TASK TO CARRY OUT ▸ Each line that includes the word "processing" should be copied from the records.

EXTRACTED ENTRIES Block Start

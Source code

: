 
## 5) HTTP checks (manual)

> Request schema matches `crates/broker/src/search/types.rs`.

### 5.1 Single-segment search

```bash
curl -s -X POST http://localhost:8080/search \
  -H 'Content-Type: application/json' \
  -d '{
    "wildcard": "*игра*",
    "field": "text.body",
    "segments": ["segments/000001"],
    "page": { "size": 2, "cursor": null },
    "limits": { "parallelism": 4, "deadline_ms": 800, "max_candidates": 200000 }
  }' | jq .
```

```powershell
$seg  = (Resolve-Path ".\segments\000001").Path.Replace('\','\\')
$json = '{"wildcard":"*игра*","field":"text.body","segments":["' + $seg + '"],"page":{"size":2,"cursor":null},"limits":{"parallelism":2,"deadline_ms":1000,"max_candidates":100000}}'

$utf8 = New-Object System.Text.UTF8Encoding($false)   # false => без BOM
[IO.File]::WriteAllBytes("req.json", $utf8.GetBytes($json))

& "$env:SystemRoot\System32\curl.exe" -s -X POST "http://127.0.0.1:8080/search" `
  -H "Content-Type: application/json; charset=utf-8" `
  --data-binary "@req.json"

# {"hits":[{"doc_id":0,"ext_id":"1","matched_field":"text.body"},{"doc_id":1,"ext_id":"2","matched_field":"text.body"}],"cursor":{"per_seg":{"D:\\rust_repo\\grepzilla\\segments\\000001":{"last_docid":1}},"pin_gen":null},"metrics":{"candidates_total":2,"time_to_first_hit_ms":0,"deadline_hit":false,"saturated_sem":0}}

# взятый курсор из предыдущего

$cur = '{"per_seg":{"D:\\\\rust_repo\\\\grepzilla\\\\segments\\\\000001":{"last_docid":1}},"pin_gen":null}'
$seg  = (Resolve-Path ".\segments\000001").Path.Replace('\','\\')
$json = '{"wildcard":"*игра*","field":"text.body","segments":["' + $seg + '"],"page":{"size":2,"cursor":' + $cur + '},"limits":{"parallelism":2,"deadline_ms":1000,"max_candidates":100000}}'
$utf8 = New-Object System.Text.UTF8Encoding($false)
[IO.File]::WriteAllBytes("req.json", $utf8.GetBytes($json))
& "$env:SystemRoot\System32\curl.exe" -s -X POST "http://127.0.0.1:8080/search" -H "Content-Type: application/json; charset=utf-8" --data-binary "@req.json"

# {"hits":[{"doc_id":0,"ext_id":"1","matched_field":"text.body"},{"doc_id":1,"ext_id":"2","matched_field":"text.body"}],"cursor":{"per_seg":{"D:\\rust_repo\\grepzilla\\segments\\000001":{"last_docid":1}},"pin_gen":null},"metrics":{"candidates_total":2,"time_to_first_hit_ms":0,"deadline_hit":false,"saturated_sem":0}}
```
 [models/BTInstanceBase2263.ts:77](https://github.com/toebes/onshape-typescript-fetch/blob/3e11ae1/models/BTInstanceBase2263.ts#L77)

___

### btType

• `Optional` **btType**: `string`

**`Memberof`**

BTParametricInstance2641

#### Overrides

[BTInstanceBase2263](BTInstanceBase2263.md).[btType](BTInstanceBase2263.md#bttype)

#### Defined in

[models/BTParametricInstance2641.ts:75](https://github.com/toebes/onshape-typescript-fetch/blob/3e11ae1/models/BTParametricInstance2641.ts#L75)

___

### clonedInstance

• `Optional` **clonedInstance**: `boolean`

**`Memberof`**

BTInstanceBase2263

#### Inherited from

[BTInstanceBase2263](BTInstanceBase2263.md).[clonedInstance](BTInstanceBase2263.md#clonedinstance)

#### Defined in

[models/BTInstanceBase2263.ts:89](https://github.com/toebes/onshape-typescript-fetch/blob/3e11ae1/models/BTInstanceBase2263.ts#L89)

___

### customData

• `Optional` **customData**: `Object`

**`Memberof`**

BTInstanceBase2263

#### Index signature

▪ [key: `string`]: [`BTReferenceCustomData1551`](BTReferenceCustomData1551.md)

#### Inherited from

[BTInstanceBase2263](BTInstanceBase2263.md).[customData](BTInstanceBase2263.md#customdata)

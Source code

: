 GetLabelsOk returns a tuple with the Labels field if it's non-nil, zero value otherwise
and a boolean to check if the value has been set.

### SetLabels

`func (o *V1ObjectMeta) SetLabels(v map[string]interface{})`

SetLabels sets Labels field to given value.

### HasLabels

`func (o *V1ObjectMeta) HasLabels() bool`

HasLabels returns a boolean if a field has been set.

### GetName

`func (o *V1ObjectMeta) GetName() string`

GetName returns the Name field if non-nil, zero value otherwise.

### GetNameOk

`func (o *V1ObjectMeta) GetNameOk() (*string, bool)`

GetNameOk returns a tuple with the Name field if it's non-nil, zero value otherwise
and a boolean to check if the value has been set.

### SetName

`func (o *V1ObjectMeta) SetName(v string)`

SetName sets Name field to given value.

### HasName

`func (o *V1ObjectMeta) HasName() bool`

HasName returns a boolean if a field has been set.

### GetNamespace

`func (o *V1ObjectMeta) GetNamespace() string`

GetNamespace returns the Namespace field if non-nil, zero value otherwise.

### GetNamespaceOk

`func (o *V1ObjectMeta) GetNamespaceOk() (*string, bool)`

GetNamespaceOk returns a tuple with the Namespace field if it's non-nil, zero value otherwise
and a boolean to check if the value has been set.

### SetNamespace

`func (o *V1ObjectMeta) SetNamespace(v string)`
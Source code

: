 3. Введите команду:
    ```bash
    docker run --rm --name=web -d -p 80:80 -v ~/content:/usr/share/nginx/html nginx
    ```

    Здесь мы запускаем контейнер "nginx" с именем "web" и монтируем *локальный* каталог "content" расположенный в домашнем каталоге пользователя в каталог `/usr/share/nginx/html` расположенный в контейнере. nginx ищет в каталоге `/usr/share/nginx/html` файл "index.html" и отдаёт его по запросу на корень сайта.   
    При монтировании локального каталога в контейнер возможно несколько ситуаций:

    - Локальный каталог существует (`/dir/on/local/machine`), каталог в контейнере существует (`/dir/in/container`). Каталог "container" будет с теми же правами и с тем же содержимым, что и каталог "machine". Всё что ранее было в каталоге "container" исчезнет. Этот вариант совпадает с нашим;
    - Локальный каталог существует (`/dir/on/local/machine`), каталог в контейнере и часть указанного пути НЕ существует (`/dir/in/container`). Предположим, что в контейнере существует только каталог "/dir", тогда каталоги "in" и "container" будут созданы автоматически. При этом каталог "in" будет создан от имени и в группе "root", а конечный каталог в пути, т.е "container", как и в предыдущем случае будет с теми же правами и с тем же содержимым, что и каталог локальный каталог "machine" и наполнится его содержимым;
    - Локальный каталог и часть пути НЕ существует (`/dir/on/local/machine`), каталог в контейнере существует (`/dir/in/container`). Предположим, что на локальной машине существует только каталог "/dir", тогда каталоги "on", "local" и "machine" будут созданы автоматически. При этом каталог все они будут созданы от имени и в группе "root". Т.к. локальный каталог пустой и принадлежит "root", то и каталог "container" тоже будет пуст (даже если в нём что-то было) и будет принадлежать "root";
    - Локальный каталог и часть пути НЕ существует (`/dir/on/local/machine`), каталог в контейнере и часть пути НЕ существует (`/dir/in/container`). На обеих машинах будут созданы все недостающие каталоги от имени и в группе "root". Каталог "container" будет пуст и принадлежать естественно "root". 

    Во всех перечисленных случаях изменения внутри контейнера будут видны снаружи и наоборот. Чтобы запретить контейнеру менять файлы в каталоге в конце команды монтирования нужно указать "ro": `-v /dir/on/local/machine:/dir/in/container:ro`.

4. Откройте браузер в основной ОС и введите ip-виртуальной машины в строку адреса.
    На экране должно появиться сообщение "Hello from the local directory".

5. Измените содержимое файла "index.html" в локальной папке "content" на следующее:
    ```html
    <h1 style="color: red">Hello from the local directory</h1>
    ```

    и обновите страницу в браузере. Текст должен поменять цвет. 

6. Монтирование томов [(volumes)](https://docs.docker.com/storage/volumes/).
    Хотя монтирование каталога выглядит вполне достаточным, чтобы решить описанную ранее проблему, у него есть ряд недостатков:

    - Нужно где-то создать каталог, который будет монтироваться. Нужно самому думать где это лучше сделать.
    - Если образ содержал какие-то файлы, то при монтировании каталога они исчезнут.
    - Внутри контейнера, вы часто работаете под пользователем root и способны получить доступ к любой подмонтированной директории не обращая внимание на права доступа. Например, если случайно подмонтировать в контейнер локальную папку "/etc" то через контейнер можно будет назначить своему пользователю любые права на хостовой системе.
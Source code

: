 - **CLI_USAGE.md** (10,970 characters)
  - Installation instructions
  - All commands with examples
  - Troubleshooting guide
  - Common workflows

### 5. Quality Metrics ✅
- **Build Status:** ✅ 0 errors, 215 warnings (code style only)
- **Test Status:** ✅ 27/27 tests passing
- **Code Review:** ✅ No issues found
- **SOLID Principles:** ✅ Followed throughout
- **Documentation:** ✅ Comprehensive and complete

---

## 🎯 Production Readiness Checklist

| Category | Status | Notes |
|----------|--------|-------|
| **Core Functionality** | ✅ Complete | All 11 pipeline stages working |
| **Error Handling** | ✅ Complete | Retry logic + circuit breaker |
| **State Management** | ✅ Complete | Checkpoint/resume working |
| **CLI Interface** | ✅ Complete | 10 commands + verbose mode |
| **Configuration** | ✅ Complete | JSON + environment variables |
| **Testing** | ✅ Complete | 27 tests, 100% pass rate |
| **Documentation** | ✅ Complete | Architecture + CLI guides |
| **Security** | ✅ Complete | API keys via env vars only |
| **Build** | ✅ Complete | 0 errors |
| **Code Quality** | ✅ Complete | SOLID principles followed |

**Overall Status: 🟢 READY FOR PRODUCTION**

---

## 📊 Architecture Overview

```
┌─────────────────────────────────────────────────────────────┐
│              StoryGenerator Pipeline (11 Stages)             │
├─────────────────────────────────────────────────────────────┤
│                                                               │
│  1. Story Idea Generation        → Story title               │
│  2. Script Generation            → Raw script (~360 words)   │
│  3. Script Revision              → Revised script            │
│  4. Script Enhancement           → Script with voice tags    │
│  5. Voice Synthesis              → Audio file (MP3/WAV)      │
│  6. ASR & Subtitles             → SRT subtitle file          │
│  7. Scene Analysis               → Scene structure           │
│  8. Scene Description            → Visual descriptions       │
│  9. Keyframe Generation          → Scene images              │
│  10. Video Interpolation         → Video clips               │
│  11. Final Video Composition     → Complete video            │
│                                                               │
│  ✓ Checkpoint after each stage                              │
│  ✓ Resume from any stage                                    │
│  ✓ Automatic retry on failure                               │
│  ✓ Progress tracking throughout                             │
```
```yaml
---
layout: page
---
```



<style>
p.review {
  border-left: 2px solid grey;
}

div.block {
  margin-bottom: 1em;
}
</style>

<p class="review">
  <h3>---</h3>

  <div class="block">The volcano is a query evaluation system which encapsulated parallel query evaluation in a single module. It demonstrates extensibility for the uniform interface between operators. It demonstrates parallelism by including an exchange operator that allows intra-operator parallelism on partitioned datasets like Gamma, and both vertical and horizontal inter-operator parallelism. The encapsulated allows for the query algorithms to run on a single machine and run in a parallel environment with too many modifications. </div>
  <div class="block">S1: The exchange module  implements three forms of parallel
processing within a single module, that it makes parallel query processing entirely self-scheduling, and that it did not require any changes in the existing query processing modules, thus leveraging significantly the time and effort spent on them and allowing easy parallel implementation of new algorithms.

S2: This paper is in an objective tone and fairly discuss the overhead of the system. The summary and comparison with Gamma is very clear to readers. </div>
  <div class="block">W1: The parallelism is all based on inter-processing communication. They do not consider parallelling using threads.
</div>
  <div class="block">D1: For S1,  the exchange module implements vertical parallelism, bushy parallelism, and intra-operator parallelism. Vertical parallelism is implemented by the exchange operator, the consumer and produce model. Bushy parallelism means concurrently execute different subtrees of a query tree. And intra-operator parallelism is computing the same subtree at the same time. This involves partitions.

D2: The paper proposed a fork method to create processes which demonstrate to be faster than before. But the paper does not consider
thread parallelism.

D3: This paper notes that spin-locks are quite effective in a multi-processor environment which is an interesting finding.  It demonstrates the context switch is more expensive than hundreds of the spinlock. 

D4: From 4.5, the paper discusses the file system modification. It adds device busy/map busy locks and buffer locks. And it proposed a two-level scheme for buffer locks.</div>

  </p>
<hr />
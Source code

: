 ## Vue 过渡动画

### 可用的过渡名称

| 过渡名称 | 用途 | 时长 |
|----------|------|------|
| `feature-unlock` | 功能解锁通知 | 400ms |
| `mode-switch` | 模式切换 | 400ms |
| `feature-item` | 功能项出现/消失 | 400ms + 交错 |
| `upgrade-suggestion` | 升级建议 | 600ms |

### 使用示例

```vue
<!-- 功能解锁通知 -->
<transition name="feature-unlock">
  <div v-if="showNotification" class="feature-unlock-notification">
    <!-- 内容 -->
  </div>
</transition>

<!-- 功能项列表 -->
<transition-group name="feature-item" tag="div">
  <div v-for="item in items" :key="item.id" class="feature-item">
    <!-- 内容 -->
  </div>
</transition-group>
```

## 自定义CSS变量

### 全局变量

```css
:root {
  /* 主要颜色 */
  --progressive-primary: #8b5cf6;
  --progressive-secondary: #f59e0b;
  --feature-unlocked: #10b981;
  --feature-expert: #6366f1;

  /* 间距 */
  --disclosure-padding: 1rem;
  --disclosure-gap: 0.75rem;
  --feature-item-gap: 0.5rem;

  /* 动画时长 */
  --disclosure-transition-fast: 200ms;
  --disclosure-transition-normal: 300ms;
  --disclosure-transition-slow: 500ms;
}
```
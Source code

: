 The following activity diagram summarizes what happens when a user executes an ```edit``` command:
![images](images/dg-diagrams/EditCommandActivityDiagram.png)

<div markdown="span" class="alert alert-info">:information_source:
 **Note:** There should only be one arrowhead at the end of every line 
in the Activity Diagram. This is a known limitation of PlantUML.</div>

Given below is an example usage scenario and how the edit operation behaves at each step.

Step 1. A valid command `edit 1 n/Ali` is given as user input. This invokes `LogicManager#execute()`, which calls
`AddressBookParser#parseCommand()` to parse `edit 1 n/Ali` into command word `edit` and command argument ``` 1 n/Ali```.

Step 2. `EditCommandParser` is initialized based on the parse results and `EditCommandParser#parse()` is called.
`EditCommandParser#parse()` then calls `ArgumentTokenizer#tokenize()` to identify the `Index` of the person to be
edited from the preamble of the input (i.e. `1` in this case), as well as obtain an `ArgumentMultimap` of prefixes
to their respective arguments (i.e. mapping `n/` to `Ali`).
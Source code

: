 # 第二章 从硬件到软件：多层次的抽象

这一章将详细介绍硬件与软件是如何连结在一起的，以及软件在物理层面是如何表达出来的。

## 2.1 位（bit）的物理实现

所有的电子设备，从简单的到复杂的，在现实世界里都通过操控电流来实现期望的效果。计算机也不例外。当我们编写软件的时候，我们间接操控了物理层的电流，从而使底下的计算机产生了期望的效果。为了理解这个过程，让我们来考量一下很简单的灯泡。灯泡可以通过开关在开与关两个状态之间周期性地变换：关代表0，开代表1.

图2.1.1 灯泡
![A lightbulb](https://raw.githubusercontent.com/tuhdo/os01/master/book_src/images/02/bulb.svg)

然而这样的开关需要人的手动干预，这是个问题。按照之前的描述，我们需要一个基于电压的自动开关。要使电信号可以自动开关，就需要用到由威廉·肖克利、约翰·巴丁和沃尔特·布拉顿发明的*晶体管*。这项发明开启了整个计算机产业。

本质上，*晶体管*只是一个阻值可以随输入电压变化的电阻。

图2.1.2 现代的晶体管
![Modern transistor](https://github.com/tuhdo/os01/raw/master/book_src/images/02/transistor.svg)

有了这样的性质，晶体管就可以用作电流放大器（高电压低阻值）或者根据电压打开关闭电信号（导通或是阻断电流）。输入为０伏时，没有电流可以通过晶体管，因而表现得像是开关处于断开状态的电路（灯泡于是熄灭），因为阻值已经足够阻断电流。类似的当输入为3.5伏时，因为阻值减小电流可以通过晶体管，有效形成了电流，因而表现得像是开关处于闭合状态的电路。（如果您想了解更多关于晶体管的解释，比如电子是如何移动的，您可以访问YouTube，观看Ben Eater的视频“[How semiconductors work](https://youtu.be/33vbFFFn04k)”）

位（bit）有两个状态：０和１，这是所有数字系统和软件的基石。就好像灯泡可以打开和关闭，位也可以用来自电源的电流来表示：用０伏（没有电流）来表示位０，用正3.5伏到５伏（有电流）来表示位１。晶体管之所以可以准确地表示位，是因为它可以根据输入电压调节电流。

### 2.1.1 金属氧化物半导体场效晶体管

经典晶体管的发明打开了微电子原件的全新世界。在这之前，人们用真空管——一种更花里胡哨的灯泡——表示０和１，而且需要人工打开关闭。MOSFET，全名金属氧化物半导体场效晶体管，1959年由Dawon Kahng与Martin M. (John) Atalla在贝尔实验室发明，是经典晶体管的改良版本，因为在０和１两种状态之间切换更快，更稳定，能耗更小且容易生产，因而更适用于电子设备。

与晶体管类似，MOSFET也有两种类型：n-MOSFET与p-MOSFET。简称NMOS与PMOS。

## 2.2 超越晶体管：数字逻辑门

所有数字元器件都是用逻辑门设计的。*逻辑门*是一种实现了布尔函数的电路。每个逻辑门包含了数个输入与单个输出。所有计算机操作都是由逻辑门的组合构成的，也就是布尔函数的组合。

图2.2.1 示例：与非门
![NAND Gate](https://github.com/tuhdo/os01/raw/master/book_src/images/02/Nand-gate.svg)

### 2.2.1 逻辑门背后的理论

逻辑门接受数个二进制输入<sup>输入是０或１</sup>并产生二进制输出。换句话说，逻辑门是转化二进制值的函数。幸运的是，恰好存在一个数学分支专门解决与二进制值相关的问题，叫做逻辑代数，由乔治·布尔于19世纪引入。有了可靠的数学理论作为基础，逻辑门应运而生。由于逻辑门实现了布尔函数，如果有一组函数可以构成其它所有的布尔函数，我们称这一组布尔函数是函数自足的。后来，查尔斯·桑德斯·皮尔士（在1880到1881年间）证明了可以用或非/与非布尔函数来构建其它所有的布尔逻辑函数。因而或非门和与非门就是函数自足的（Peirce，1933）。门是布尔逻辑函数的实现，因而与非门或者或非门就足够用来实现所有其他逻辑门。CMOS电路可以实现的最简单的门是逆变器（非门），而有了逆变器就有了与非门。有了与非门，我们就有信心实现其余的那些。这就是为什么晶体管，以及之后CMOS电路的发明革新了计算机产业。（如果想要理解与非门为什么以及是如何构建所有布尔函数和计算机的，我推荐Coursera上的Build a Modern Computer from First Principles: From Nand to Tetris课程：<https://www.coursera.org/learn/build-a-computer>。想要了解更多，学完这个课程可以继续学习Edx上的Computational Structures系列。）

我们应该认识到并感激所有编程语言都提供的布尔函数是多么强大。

EXTRACTED ENTRIES Block End

WRITTEN RESPONSE ▸
processing within a single module, that it makes parallel query processing entirely self-scheduling, and that it did not require any changes in the existing query processing modules, thus leveraging significantly the time and effort spent on them and allowing easy parallel implementation of new algorithms.
  <div class="block">W1: The parallelism is all based on inter-processing communication. They do not consider parallelling using threads.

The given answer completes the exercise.